This machine is an Assy No. 250425 long board.
At startup, the machine had a completely black screen. So I swapped the PLA with a fresh new one as this usually cures the black screen. I also swapped the VIC-II with a known working one to rule that one out as well.
That did not cure the black screen either. Bummer! I don’t know why I decided to the following and in retrospect it surely was not the brightest thing to do either… But it was 2.30 in the morning and the soldering iron was hot and I had this strange feeling that the RF box was causing the problem. So I swapped the entire RF box and replaced it with a known good one.
Well, the black screen was still there… I left the board and returned a couple of days later to give it another go. I then started from the power source and discovered that the power LED was not lighting when powering up the board. How the heck could I have missed that – Rookie mistake #1? Anyways, now I had something to work on. I tested the power supply and it was giving me all the correct voltages. I then used my multimeter to see if the board got any voltages using the solder points on the back of the board:
No 5V was going into the board! I therefore suspected the power switch to be the cause as I have read somewhere that the contacts will corrode over time and I knew that this particulat board had spent like 20 years in the attic of an old barn. So I swapped the power switch for a spare one:
Cleaned the holes with a vacuum pump and some solder braid and in with a good one.

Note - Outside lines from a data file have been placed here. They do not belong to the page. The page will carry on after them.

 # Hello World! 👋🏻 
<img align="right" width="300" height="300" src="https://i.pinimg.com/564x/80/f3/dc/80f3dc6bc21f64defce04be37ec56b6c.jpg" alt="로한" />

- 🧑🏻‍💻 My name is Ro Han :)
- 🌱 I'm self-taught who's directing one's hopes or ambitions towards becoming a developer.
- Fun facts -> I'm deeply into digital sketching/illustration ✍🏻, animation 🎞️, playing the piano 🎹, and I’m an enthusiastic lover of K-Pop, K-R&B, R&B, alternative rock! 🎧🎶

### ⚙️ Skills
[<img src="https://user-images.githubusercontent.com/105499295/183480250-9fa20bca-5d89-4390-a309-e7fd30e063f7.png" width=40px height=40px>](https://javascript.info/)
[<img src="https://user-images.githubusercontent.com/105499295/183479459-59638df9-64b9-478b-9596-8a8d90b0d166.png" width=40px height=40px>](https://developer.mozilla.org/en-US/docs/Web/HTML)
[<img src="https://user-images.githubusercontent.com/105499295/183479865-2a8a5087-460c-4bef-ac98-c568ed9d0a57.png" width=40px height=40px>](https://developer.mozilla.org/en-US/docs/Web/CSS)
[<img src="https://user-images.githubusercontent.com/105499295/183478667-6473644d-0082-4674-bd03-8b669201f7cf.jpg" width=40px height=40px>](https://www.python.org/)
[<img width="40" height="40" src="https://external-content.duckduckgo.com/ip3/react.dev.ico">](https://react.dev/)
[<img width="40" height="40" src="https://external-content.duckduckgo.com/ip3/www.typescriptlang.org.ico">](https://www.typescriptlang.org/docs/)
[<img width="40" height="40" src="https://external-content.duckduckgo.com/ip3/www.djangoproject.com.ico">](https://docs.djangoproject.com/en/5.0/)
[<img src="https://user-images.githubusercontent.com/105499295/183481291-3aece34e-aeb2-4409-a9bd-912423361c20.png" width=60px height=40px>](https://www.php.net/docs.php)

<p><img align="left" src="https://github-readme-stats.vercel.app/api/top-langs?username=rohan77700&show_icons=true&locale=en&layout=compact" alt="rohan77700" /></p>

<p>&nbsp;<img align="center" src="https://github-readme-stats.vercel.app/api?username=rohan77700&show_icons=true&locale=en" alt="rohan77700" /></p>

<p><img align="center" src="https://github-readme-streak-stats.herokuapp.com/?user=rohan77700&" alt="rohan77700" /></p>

The board was now getting 5V and the Commodore 64 Basic blue screen was greeting me. Wuhu!
So I guess replacing the PLA and the RF-box was a waste of time (and money!). The board had a special character set (Danish) that the friend I was fixing the machine for did not want to keep. So I soldered in a couple of sockets and replaced the Kernal and the Character set with standard versions.
For the final testing I put in my 64 Doctor Diagnostic Computer Test cartridge.
Everything worked except for the ‘Up’ direction of the joystick in Port 2. This is controlled by the CIA chip at U1 (MOS 6526). I therefore tracked the ‘Up’ connection from the joystick port and all the way back to the CIA chip at U1 at the other end of the board. As I could not find any broken traces, I figured that the CIA chip was broken and removed the faulty chip.
Unfortunately, I also removed a copper trace at the buttom left corner. No biggie as a piece of wire could easily be fitted before soldering in a new socket which would hold the new CIA chip.
With the faulty CIA chip replaced the ‘Up’ direction also worked. Another breadbox fixed and ready to do some gaming!